James' two great contributions to the religion of democracy (besides being the one to use that particular term) was to translate the language of modern science in a way that was open to religious belief and to advocate for pluralism.

On the first topic there is the famous point at which James experienced a crisis over his fear that scientific determinism meant his will was not free and how, reading Renouvier, he came to the decision that he would simply believe in a free will without proof and see how the idea worked in practice.  This experience of the young man contributed so much to his later philosophical views.

Kittelstrom places the moment in its religious context.  New England liberals had a century before rejected Calvinism in favor of liberty.  James was simply repeating the process in the 19th century, this time with modern scientific determinism playing the role of the Calvinist God.

Evolution was not a threat to liberals.  "Religious liberals believed in the malleability of human character for a hundred years before Darwin came along, so rather than destabilizing their sense of cosmic order, the theory of natural selection gave them a language and a logic for progressive change, providing reason to hope that given how far human beings had advanced from their primate origins, there was no telling how much further they could yet progress."

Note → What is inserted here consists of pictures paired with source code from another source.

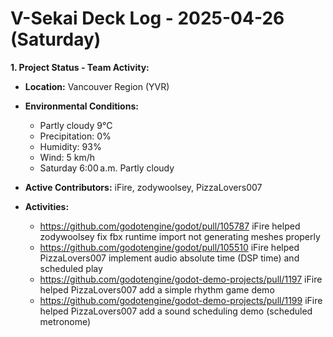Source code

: # V-Sekai Deck Log - 2025-04-26 (Saturday)

**1. Project Status - Team Activity:**

- **Location:** Vancouver Region (YVR)
- **Environmental Conditions:**
  - Partly cloudy 9°C
  - Precipitation: 0%
  - Humidity: 93%
  - Wind: 5 km/h
  - Saturday 6:00 a.m. Partly cloudy

- **Active Contributors:** iFire, zodywoolsey, PizzaLovers007
- **Activities:**
  - <https://github.com/godotengine/godot/pull/105787> iFire helped zodywoolsey fix fbx runtime import not generating meshes properly
  - <https://github.com/godotengine/godot/pull/105510> iFire helped PizzaLovers007 implement audio absolute time (DSP time) and scheduled play
  - <https://github.com/godotengine/godot-demo-projects/pull/1197> iFire helped PizzaLovers007 add a simple rhythm game demo
  - <https://github.com/godotengine/godot-demo-projects/pull/1199> iFire helped PizzaLovers007 add a sound scheduling demo (scheduled metronome)
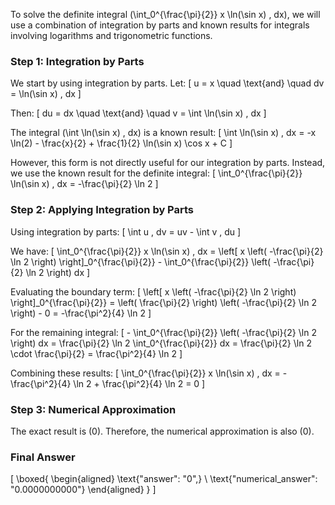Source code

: To solve the definite integral \(\int_0^{\frac{\pi}{2}} x \ln(\sin x) \, dx\), we will use a combination of integration by parts and known results for integrals involving logarithms and trigonometric functions.

### Step 1: Integration by Parts

We start by using integration by parts. Let:
\[ u = x \quad \text{and} \quad dv = \ln(\sin x) \, dx \]

Then:
\[ du = dx \quad \text{and} \quad v = \int \ln(\sin x) \, dx \]

The integral \(\int \ln(\sin x) \, dx\) is a known result:
\[ \int \ln(\sin x) \, dx = -x \ln(2) - \frac{x}{2} + \frac{1}{2} \ln(\sin x) \cos x + C \]

However, this form is not directly useful for our integration by parts. Instead, we use the known result for the definite integral:
\[ \int_0^{\frac{\pi}{2}} \ln(\sin x) \, dx = -\frac{\pi}{2} \ln 2 \]

### Step 2: Applying Integration by Parts

Using integration by parts:
\[ \int u \, dv = uv - \int v \, du \]

We have:
\[ \int_0^{\frac{\pi}{2}} x \ln(\sin x) \, dx = \left[ x \left( -\frac{\pi}{2} \ln 2 \right) \right]_0^{\frac{\pi}{2}} - \int_0^{\frac{\pi}{2}} \left( -\frac{\pi}{2} \ln 2 \right) dx \]

Evaluating the boundary term:
\[ \left[ x \left( -\frac{\pi}{2} \ln 2 \right) \right]_0^{\frac{\pi}{2}} = \left( \frac{\pi}{2} \right) \left( -\frac{\pi}{2} \ln 2 \right) - 0 = -\frac{\pi^2}{4} \ln 2 \]

For the remaining integral:
\[ - \int_0^{\frac{\pi}{2}} \left( -\frac{\pi}{2} \ln 2 \right) dx = \frac{\pi}{2} \ln 2 \int_0^{\frac{\pi}{2}} dx = \frac{\pi}{2} \ln 2 \cdot \frac{\pi}{2} = \frac{\pi^2}{4} \ln 2 \]

Combining these results:
\[ \int_0^{\frac{\pi}{2}} x \ln(\sin x) \, dx = -\frac{\pi^2}{4} \ln 2 + \frac{\pi^2}{4} \ln 2 = 0 \]

### Step 3: Numerical Approximation

The exact result is \(0\). Therefore, the numerical approximation is also \(0\).

### Final Answer

\[
\boxed{
\begin{aligned}
\text{"answer": "0",} \\
\text{"numerical_answer": "0.0000000000"}
\end{aligned}
}
\]
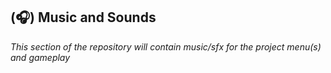 ## (:headphones:) Music and Sounds

*This section of the repository will contain music/sfx for the project menu(s) and gameplay*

James, Kittelstrom notes, was not so completely optimistic about Darwinian theory--"he was too good a scientific thinker himself to misconceive evolution as somehow progressive."  Rather he concluded that it was possible that nothing was guiding development other than our own choices and actions.  I've always admired his ethical impulse to adventure--the world is not destined for either good or bad but only what we collectively make of it.

This was a religious impulse for him.  Kittelstrom writes:

Yet to strain toward universal human equality was to act religiously, which is to say, to act in reference to the infinite rather than the particular, the ultimate rather than the conventional, the divine rather than the merely natural.  And the religious act involved both believing in one's own cosmic significance, because such a belief aids moral effort, and imagining the equal inner divinity of others. Then one must act on the basis of this creative imagination.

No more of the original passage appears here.